Bank of Ireland has taken Integral’s AutoDealer product to aid straight-through processing, the Californian software firm said earlier this week. But, said an official at Bank of Ireland in Dublin, the bank has no immediate plans to use the system to offer online FX trading to its customers.

“At the moment there are no plans to add online FX trading because it’s not particularly high on people’s agenda – there’s no big demand for it here,” said Lorcan Connolly, director of information technology at Bank of Ireland Treasury and International Banking. “What we’ve purchased is the back-end margin engine capability. It is primarily internally focused to allow STP and the elimination of paper.”

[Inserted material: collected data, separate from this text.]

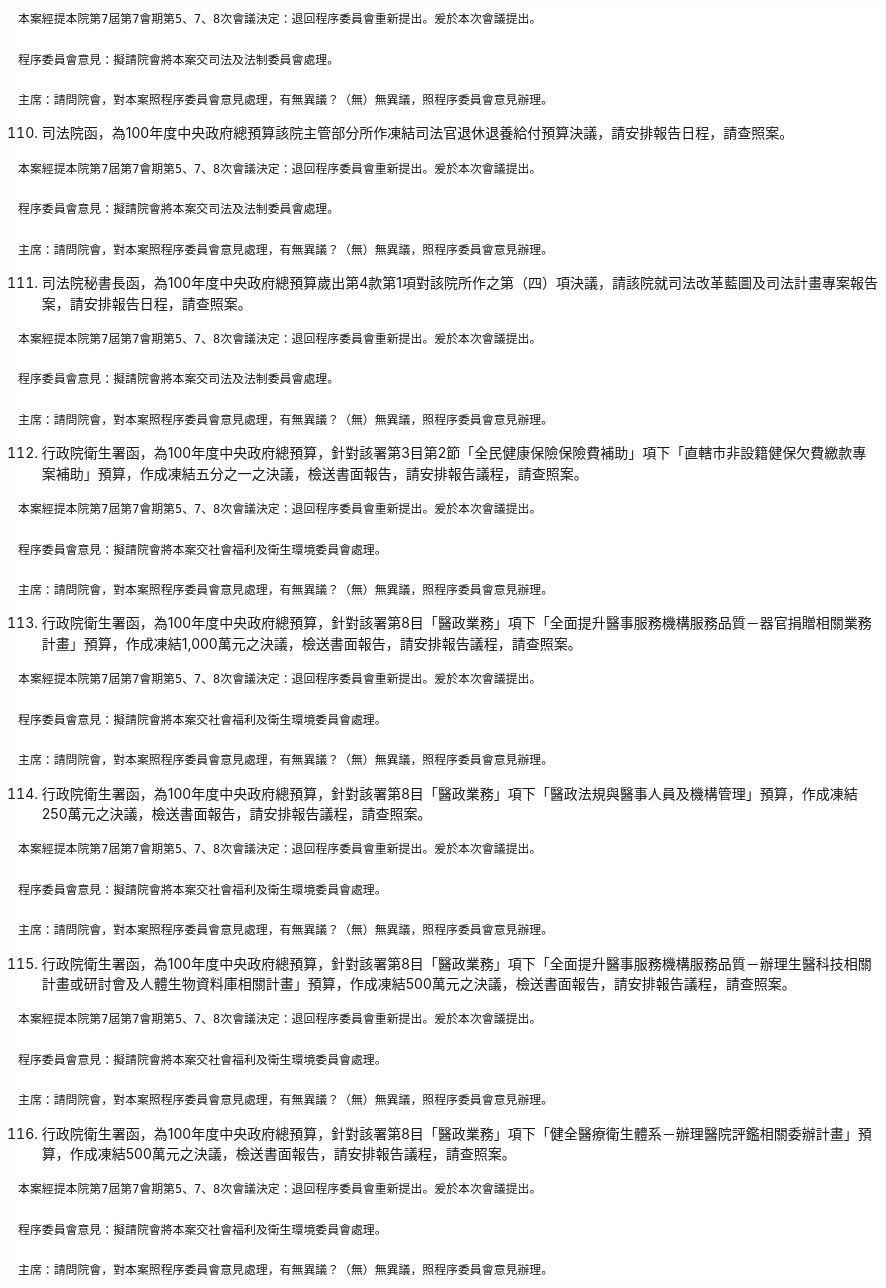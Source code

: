     本案經提本院第7屆第7會期第5、7、8次會議決定：退回程序委員會重新提出。爰於本次會議提出。

    程序委員會意見：擬請院會將本案交司法及法制委員會處理。

    主席：請問院會，對本案照程序委員會意見處理，有無異議？（無）無異議，照程序委員會意見辦理。

110. 司法院函，為100年度中央政府總預算該院主管部分所作凍結司法官退休退養給付預算決議，請安排報告日程，請查照案。

    本案經提本院第7屆第7會期第5、7、8次會議決定：退回程序委員會重新提出。爰於本次會議提出。

    程序委員會意見：擬請院會將本案交司法及法制委員會處理。

    主席：請問院會，對本案照程序委員會意見處理，有無異議？（無）無異議，照程序委員會意見辦理。

111. 司法院秘書長函，為100年度中央政府總預算歲出第4款第1項對該院所作之第（四）項決議，請該院就司法改革藍圖及司法計畫專案報告案，請安排報告日程，請查照案。

    本案經提本院第7屆第7會期第5、7、8次會議決定：退回程序委員會重新提出。爰於本次會議提出。

    程序委員會意見：擬請院會將本案交司法及法制委員會處理。

    主席：請問院會，對本案照程序委員會意見處理，有無異議？（無）無異議，照程序委員會意見辦理。

112. 行政院衛生署函，為100年度中央政府總預算，針對該署第3目第2節「全民健康保險保險費補助」項下「直轄市非設籍健保欠費繳款專案補助」預算，作成凍結五分之一之決議，檢送書面報告，請安排報告議程，請查照案。

    本案經提本院第7屆第7會期第5、7、8次會議決定：退回程序委員會重新提出。爰於本次會議提出。

    程序委員會意見：擬請院會將本案交社會福利及衛生環境委員會處理。

    主席：請問院會，對本案照程序委員會意見處理，有無異議？（無）無異議，照程序委員會意見辦理。

113. 行政院衛生署函，為100年度中央政府總預算，針對該署第8目「醫政業務」項下「全面提升醫事服務機構服務品質－器官捐贈相關業務計畫」預算，作成凍結1,000萬元之決議，檢送書面報告，請安排報告議程，請查照案。

    本案經提本院第7屆第7會期第5、7、8次會議決定：退回程序委員會重新提出。爰於本次會議提出。

    程序委員會意見：擬請院會將本案交社會福利及衛生環境委員會處理。

    主席：請問院會，對本案照程序委員會意見處理，有無異議？（無）無異議，照程序委員會意見辦理。

114. 行政院衛生署函，為100年度中央政府總預算，針對該署第8目「醫政業務」項下「醫政法規與醫事人員及機構管理」預算，作成凍結250萬元之決議，檢送書面報告，請安排報告議程，請查照案。

    本案經提本院第7屆第7會期第5、7、8次會議決定：退回程序委員會重新提出。爰於本次會議提出。

    程序委員會意見：擬請院會將本案交社會福利及衛生環境委員會處理。

    主席：請問院會，對本案照程序委員會意見處理，有無異議？（無）無異議，照程序委員會意見辦理。

115. 行政院衛生署函，為100年度中央政府總預算，針對該署第8目「醫政業務」項下「全面提升醫事服務機構服務品質－辦理生醫科技相關計畫或研討會及人體生物資料庫相關計畫」預算，作成凍結500萬元之決議，檢送書面報告，請安排報告議程，請查照案。

    本案經提本院第7屆第7會期第5、7、8次會議決定：退回程序委員會重新提出。爰於本次會議提出。

    程序委員會意見：擬請院會將本案交社會福利及衛生環境委員會處理。

    主席：請問院會，對本案照程序委員會意見處理，有無異議？（無）無異議，照程序委員會意見辦理。

116. 行政院衛生署函，為100年度中央政府總預算，針對該署第8目「醫政業務」項下「健全醫療衛生體系－辦理醫院評鑑相關委辦計畫」預算，作成凍結500萬元之決議，檢送書面報告，請安排報告議程，請查照案。

    本案經提本院第7屆第7會期第5、7、8次會議決定：退回程序委員會重新提出。爰於本次會議提出。

    程序委員會意見：擬請院會將本案交社會福利及衛生環境委員會處理。

    主席：請問院會，對本案照程序委員會意見處理，有無異議？（無）無異議，照程序委員會意見辦理。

Integral’s solution will enable STP for a number of channels, promote price consistency and allow for lower operational risks and costs, he added. It will also provide the infrastructure to deploy client trading over the Web should the bank decide to do so in the future.

Bank of Ireland, which is currently still in the implementation phase, will use the product to manage its internal and branch-dealing network globally. Once live, Integral will provide a central source for foreign exchange rates distribution at the bank’s trading floor in Dublin, with connections to appropriate Bank of Ireland systems to provide instant rate responses to its global branch network.

Users will be able to log in over a browser and submit trade requests over the system and get them electronically priced, executed and fed into their core risk systems, said Harpal Sandhu, president and chief executive officer of Integral in Mountain View, California.

“Bank of Ireland is quite progressive in its understanding that most of the positive effect of technology is in the cost-savings of streamlining their internal operation,” he told RiskNews’ sister publication FX Week. “It has thousands of branches and multiple channels that it distributes products through, and multiple groups within the bank that distribute FX products - all of them call the FX desk through one means or another to get prices from a trader who gives them out largely manually – this is labour-intensive, costly and prone to error because it doesn’t automatically feed the risk systems.

Although the system has been built for foreign exchange, it could be extended for new products, such as money markets in the future, said Sandhu.

Bank of Ireland currently provides liquidity to the Currenex multi-bank FX portal by inputting prices manually.

UFJ Holdings is the only other announced AutoDealer client, but Integral counts 37 banks on its wider client list, including CitiFX, Deutsche Bank and ABN Amro.